Thanks for the help. still not sure what lense to get.  I will be shooting at 70 to 200 yds on average.  Any advice on which lense will be good?


----------



## kundalini (Dec 26, 2008)

jnichols said:


> Thanks for the help. still not sure what lense to get. I will be shooting at 70 to 200 yds on average. Any advice on which lense will be good?


 Shooting at 70-200 yards is a far cry from a 70-200mm lens.

You didn't mention your budget.  That can/will have a great influence on lens suggestions.  Also, you should have an idea if reach or IQ is paramount.  Often there are compromises that need to be considered.  You will not likely to have all the best features at an entry level price.  Expect to exploit your credit card.

For lens reviews, I like:
photozone.de
dpreview.com
fredmiranda.com
thomhogan.com


----------



## jnichols (Dec 27, 2008)

O.k. sorry about being lax in the info department.  Remember I have been getting away with a cheap little Kodak 10X, 5 Megapixel camera.  I now have a Nikon D80 with a 18-55 f3.5-5.6g AF-S DX Nikkor VR Lens.  I am used to taking pictures at the previously mentioned distances and enhancing them with my computer using the Kodak.  I would like to stay in the range of $300 to $500 for a telephoto lens.  I find them in this range, just have not ever used one.  I appreciate the info.


----------



## Jaq (Dec 27, 2008)

Shooting animals is a completely different ball game than shooting landscapes. For landscapes you want a decently wide angle lens that has great IQ while for animals you most likely want a fast focus and a telephoto lens. The lens you currently have can probably do landscapes just fine, but for wildlife you want a fixed telephoto with a fast focus. I have that 70-300 and it spends a lot of time searching and is very noisy, and if you don't have great light conditions it is going to be difficult to get the shutter speed you need towards the 300 end. I don't recommend it for wildlife photography. I don't know a specific lens that would be better, but that's my opinion on that lens.

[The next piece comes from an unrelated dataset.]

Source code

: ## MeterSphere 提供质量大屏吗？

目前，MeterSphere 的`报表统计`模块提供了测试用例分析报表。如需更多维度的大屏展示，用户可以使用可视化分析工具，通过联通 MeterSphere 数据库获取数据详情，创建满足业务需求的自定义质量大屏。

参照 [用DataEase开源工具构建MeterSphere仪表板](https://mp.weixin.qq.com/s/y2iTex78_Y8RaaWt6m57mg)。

200 yards is quite a distance... I doubt you will find a lens for under $500 with that kind of reach... that's some serious telephoto. I doubt 300mm is long enough for 200 yards. For 100y, probably pretty comfortable.


----------



## Flash Harry (Dec 27, 2008)

300 or 400mm, possibly with a converter for that distance but both are very pricy, Nikon also do a 500 mirror lens which if you can put up with the doughnut effect background would be the cheapest option in the nikon range, have a look at sigma's 100-500 I think it is, I tried one in calumet and it seemed pretty good for the $. H


----------



## djacobox372 (Dec 31, 2008)

wildlife = 80-200mm f2.8 + 1.4x teleconverter

macro = extention tubes and a high quality prime lens (105mm, 85 or 50mm).


----------



## Dubious Drewski (Dec 31, 2008)

Don't automatic extension tubes cost upwards of $400? And if you don't have the prime, that can net another $200 to $800.

Why not just buy the Nikon 60mm f2.8 Macro for around $600 and be done with it?

...unless you go full manual: oldschool barebones extension tubes for $20 and a manual focus used prime for under $100.  But I have that, and I don't like it.


----------